Jan. 21 — SOUTH CAROLINA PRIMARY.
Jan. 23 — GOP debate, Tampa, Fla. (NBC).
Jan. 24 — President Obama's State of the Union address to Congress.
Jan. 25 — Talk of the Nation/Political Junkie from Orlando, Fla.
Jan. 26 — GOP debate, Jacksonville, Fla. (CNN).
Jan. 31 — FLORIDA PRIMARY.
Jan. 31 — Special congressional election in Oregon's 1st CD to succeed former Rep. David Wu (D), who resigned amid a sex scandal. Candidates: Suzanne Bonamici (D) and Rob Cornilles (R).
Mailing list. To receive a weekly email alert about the new column and ScuttleButton puzzle, contact me at firstname.lastname@example.org.

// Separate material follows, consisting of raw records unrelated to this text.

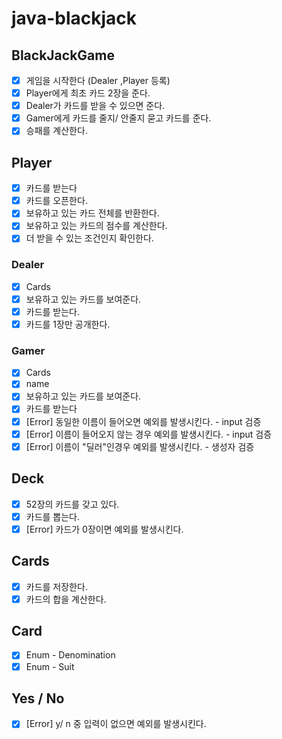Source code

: # java-blackjack

## BlackJackGame
- [x] 게임을 시작한다 (Dealer ,Player 등록)
- [x] Player에게 최초 카드 2장을 준다.
- [x] Dealer가 카드를 받을 수 있으면 준다.
- [x] Gamer에게 카드를 줄지/ 안줄지 묻고 카드를 준다.
- [x] 승패를 계산한다.
 
## Player <Interface>
- [x] 카드를 받는다
- [x] 카드를 오픈한다.
- [x] 보유하고 있는 카드 전체를 반환한다.
- [x] 보유하고 있는 카드의 점수를 계산한다.
- [x] 더 받을 수 있는 조건인지 확인한다.

### Dealer
- [x] Cards
- [x] 보유하고 있는 카드를 보여준다.
- [x] 카드를 받는다.
- [x] 카드를 1장만 공개한다.

### Gamer
- [x] Cards
- [x] name
- [x] 보유하고 있는 카드를 보여준다.
- [x] 카드를 받는다
- [x] [Error] 동일한 이름이 들어오면 예외를 발생시킨다. - input 검증
- [x] [Error] 이름이 들어오지 않는 경우 예외를 발생시킨다. - input 검증
- [x] [Error] 이름이 "딜러"인경우 예외를 발생시킨다. - 생성자 검증

## Deck
- [x] 52장의 카드를 갖고 있다.
- [x] 카드를 뽑는다.
- [x] [Error] 카드가 0장이면 예외를 발생시킨다.

## Cards
- [x] 카드를 저장한다.
- [x] 카드의 합을 계산한다.

## Card
- [x] Enum - Denomination
- [x] Enum - Suit

## Yes / No
- [x] [Error] y/ n 중 입력이 없으면 예외를 발생시킨다.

******* Don't Forget: If you are sending in a question to be used in this column, please include your city and state. *********
This day in campaign history: Sen. Barack Obama of Illinois wins the Iowa Democratic presidential caucuses, the first step en route to becoming the first African-American elected to the White House. In the caucuses he is followed by former Sen. John Edwards (N.C.) and Sen. Hillary Clinton (N.Y.). Two other Democrats, Sens. Chris Dodd and Joe Biden, finish in single digits and drop out of the race. On the Republican side, former Arkansas Gov. Mike Huckabee, with strong evangelical Christian support, beats out another ex-gov., Mitt Romney of Massachusetts. Former Sen. Fred Thompson (Tenn.) finishes third, followed by Sen. John McCain (Ariz.), who didn't compete in Iowa but will go on to win the GOP nomination (Jan. 3, 2008).